Go through the records and copy each line where the word "headers" occurs.

**INPUT DATA:**
--------------------------------
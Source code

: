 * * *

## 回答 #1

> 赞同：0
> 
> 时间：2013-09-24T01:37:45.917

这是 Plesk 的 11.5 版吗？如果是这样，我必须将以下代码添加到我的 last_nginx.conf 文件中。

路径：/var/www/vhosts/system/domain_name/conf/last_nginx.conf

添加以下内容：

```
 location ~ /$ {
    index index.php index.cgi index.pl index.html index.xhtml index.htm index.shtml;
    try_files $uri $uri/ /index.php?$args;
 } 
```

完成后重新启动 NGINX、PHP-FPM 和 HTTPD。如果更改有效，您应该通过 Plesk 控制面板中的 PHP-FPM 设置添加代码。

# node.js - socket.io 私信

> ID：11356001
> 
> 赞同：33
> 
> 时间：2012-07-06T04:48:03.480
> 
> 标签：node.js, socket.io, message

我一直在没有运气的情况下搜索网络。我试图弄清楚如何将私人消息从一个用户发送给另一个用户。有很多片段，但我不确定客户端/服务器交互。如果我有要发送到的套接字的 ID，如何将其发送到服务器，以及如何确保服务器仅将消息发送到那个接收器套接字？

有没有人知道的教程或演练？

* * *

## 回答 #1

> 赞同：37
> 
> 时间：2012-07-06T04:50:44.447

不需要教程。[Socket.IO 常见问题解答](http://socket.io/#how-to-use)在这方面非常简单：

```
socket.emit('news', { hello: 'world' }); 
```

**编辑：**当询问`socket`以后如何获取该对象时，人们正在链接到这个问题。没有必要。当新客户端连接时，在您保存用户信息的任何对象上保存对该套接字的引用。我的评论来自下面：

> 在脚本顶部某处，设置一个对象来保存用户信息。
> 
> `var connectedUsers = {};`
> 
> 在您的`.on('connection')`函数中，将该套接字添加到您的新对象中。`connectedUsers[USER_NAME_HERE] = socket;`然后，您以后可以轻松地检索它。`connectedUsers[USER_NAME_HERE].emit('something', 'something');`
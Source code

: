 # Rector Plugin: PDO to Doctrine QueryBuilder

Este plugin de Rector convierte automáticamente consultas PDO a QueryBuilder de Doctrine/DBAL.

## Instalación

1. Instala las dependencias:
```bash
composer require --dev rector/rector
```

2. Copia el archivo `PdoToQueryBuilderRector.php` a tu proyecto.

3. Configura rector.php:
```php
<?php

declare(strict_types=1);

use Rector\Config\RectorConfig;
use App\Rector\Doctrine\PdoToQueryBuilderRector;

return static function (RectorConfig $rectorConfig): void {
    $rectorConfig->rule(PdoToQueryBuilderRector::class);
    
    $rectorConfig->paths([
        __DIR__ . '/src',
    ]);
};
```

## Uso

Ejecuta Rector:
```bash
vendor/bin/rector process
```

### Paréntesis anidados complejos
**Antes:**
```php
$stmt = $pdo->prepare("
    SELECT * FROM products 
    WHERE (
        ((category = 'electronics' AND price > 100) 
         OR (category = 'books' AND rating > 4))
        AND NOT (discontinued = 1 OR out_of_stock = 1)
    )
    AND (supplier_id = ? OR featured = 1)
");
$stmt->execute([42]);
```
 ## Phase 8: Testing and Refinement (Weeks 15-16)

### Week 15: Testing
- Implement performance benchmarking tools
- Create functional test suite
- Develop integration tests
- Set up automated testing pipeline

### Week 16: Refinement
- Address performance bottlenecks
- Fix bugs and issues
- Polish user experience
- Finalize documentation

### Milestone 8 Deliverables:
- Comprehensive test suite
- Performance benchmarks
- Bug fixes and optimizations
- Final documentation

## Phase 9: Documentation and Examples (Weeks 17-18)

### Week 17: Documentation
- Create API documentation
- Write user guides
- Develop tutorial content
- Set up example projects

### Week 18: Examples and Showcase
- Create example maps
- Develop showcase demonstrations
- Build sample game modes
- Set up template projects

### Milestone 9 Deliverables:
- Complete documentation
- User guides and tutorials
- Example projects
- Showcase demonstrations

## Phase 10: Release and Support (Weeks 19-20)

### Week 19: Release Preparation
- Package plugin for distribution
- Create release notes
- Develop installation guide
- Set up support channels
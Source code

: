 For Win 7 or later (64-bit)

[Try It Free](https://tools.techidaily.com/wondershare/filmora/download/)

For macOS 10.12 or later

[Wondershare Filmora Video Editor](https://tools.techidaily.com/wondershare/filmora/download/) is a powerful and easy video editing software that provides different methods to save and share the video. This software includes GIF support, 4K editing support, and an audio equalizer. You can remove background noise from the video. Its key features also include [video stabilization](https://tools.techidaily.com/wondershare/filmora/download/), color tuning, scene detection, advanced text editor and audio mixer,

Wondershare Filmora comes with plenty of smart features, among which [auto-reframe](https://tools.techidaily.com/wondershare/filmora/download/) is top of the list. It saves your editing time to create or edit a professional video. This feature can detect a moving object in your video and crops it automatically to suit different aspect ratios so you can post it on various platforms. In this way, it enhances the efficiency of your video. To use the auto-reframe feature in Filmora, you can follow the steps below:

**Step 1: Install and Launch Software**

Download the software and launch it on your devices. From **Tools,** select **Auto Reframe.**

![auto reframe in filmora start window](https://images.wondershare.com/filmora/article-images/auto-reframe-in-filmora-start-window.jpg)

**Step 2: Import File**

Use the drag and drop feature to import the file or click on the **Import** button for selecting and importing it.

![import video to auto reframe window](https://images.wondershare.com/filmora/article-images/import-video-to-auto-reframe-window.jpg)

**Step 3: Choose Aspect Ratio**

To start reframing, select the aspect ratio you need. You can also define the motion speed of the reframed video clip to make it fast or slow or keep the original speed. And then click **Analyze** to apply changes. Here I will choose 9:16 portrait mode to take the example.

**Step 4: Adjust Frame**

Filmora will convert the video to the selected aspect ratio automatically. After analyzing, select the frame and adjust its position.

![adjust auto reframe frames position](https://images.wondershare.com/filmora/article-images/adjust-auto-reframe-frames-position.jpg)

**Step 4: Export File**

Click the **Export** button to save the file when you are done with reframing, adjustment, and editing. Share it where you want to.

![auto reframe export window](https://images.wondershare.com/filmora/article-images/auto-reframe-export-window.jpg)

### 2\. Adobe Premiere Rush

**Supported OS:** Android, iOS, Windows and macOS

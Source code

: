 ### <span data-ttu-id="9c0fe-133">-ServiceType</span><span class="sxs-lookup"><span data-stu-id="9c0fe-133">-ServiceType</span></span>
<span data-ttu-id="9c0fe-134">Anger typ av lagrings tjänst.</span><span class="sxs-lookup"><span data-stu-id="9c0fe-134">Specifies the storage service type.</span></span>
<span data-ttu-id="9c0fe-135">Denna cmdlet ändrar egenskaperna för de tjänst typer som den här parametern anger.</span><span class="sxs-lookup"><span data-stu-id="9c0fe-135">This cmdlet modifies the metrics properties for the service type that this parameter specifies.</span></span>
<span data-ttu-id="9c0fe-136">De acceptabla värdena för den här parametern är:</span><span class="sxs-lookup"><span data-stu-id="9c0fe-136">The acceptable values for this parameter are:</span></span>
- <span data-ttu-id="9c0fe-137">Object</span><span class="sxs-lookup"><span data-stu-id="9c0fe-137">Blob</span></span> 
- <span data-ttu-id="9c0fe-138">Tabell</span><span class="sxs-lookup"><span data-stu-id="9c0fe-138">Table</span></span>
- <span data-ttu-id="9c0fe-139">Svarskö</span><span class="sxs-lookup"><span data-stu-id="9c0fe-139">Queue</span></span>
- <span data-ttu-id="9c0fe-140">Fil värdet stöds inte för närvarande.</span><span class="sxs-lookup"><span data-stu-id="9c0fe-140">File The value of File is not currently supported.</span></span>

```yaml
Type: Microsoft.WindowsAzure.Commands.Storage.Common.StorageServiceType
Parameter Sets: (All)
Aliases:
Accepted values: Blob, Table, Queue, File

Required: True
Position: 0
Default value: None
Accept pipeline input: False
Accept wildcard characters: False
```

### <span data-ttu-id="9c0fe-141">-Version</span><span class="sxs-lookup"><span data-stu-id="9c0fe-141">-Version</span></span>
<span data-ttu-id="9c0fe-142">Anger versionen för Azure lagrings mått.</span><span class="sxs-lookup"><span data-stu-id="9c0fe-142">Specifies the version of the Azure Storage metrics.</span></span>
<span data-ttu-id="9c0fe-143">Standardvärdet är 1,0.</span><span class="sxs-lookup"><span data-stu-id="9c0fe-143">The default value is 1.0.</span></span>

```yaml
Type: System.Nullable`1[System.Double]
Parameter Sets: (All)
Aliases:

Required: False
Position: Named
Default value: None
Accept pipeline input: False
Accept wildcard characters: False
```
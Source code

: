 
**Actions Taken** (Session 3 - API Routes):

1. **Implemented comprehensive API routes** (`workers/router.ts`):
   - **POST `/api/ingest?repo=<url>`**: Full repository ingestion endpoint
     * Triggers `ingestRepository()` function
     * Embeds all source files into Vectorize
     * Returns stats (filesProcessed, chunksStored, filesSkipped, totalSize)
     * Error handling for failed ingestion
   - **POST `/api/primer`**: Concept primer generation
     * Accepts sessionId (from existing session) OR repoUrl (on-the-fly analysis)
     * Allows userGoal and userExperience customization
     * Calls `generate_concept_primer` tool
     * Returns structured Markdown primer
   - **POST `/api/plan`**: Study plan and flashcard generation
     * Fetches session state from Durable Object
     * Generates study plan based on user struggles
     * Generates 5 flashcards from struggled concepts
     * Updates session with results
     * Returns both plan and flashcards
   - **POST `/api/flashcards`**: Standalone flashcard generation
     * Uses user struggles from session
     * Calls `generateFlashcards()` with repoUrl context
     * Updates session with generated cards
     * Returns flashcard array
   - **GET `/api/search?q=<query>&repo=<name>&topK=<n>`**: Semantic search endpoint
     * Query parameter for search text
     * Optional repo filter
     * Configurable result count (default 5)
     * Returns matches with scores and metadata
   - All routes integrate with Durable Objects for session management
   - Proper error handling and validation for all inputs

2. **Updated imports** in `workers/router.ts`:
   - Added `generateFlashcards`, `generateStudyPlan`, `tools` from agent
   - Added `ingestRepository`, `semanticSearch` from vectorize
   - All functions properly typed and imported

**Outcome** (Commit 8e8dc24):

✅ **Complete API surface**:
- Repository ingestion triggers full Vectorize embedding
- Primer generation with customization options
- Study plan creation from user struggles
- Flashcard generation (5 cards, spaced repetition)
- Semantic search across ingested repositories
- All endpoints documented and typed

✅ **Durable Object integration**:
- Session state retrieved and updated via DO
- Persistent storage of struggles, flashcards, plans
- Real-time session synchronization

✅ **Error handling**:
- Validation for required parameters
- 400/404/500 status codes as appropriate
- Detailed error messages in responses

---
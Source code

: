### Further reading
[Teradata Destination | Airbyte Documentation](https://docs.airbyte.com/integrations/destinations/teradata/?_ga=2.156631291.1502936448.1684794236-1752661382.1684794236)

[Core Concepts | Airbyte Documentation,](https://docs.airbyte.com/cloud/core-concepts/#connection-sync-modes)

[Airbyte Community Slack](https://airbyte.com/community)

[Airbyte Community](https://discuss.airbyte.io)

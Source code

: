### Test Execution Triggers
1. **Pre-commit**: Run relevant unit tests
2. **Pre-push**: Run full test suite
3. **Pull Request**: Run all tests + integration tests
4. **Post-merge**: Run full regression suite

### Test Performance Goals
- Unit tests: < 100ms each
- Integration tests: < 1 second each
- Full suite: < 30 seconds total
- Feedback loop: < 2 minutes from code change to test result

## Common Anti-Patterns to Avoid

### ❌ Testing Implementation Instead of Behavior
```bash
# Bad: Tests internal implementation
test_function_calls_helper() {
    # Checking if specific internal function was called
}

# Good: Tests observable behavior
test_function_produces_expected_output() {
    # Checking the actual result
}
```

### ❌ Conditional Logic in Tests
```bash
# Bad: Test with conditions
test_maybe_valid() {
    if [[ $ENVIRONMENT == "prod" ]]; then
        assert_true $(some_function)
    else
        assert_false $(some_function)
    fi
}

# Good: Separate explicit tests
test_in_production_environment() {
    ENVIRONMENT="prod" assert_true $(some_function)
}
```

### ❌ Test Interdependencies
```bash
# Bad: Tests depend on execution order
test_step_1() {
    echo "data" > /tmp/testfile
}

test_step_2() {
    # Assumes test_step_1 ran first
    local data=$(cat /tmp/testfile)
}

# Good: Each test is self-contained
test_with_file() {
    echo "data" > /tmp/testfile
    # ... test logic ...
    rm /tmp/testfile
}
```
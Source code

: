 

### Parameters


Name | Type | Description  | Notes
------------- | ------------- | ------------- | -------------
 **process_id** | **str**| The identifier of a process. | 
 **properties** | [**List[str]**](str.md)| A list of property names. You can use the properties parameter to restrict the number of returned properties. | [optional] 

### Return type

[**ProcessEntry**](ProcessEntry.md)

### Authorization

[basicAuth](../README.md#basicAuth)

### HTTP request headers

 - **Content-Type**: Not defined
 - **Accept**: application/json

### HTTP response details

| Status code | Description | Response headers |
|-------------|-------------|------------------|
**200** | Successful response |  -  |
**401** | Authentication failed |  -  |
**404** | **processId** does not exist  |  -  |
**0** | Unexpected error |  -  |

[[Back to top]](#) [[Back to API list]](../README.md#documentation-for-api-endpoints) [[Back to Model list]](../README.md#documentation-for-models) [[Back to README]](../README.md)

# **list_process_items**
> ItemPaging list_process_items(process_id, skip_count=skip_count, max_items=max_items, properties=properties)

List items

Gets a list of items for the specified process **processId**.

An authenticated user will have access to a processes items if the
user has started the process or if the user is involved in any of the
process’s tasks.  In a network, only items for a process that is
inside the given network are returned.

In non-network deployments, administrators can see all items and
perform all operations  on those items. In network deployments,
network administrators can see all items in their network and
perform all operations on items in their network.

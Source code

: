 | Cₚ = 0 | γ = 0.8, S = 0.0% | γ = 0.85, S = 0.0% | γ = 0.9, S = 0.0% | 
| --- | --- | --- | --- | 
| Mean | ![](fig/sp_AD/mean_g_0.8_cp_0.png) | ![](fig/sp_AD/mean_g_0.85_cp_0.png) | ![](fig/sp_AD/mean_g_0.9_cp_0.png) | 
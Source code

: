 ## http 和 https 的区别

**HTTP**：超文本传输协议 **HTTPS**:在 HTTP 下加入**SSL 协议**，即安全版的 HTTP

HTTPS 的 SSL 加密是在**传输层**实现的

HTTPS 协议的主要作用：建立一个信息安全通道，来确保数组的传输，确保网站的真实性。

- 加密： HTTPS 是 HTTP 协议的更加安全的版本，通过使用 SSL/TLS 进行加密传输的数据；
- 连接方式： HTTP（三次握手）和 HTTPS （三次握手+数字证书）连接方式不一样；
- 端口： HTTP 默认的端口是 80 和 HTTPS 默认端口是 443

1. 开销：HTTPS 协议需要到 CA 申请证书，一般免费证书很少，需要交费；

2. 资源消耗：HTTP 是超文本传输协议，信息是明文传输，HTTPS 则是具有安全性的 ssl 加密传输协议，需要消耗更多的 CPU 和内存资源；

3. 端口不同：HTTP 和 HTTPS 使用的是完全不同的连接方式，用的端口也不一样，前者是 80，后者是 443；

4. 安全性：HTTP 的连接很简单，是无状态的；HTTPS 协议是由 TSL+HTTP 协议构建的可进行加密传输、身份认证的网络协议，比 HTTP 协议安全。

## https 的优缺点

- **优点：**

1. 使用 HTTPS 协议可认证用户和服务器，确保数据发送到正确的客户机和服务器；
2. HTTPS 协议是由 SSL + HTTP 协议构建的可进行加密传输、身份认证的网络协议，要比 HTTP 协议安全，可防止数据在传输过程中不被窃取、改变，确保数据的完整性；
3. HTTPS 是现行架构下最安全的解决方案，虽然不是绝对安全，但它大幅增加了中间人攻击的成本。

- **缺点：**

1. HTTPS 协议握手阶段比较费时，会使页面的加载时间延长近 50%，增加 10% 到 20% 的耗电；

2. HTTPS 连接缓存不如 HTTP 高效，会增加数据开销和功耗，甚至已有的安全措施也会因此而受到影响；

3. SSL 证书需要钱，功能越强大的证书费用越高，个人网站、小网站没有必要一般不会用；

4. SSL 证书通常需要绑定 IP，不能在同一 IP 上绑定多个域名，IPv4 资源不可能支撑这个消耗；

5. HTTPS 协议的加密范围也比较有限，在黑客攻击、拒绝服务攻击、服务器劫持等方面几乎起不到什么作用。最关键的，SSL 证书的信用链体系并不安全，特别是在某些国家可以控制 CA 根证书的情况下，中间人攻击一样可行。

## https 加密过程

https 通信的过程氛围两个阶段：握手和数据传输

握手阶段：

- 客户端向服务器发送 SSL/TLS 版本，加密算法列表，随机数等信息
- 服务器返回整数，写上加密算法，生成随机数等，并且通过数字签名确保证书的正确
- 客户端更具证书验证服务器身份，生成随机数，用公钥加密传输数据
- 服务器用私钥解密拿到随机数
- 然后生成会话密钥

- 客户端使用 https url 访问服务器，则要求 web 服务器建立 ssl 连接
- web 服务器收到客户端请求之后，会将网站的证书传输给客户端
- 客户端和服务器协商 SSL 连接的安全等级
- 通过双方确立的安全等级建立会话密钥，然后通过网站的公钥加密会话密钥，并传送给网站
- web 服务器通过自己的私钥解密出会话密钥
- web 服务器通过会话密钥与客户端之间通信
--------------------------------
**TASK ANSWER:**
### HTTP request headers
| Status code | Description | Response headers |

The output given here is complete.